Just a Collection of Antiques and Curios is a unique artefact in several ways. It is a live album like no other, in that is truly cohesive in style, mood and configuration, yet it is not a repressing of ‘greatest hits’, nor is it a crowd-pleasing indulgence. It is much closer to a proms concert than a stadium-shaking extravaganza. It has a classical feel, but is infused with progressive seams. Its twin faces look back to tradition and forward to experimentation. It has a tone that haunts, a spirit that consoles, an attitude that invites, and poetry that hymns.

One highly unusual aspect is that it was the first album by an unknown band released in the United States despite being a live recording. In the UK, it was the Strawbs third album to see the light of day.

It is a record – in two senses – of the gig that catapulted the classically tutored, prodigious keyboard wizard Rick Wakeman into popular music notoriety. The reviews in the press were unanimous in their acclamation. Wakeman had only just turned 21, and though increasingly well known as a session musician (he played the Mellotron on Space Oditty in 1969), he didn’t grace the rock stage until the Strawbs signed him for £12 per week in 1970.[1] The Melody Maker music paper put him on the front cover following the Queen Elizabeth Hall gig labelling him as “Tomorrow’s Superstar”.[2]

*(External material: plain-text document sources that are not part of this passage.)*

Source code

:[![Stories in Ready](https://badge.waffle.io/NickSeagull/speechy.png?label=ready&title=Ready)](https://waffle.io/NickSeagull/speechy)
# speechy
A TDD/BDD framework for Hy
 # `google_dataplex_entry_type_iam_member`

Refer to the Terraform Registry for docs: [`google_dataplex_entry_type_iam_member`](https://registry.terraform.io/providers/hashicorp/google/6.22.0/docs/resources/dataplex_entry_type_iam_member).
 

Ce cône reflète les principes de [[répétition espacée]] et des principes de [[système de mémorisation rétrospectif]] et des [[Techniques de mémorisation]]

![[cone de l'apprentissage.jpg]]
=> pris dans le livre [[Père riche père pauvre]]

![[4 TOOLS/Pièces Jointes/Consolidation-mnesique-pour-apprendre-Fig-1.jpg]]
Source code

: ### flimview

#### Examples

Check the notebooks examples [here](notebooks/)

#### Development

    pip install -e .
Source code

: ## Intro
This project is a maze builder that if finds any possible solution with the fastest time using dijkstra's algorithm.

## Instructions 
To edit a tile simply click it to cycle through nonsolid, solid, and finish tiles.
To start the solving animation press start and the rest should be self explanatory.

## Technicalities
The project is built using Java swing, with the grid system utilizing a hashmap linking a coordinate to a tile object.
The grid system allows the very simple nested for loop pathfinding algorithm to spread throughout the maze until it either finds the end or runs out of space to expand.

It is also the first Strawbs album on which the newly-recruited duo of John Ford and Richard Hudson appear. They will bring much to the party in future outings, but here they are chiefly responsible for enriching the audible weave, broadening the vocal harmonies, and giving a superb multiple pulse that pumps irrepressible life through the sinews of the melodic arches, pillars, vaults and chapels of this Elizabethan-romanticism-folk-rock fusion.

It is a shame that Clare Deniz had departed the band before this recording, as her cello would have slotted supremely into the overarching classical darkness of this collection – which is an album in the truest sense, in that all the tracks belong in the same box of dark delights.

There are multiple dreams in this heady concoction: a child’s dreams, dreams of youth, evangelical dreams, and dreams of life after death.

For trade purposes an antique is defined as an artefact that is over one hundred years old, though some dealers are pushing for that to be lowered to fifty years.  If the latter was to be invoked, the original pressings of this album would eponymously fit the bill. It was recorded at the Queen Elizabeth Hall, London, 11 July 1970 and mixed at Trident Studios by the producer: Tony Visconti.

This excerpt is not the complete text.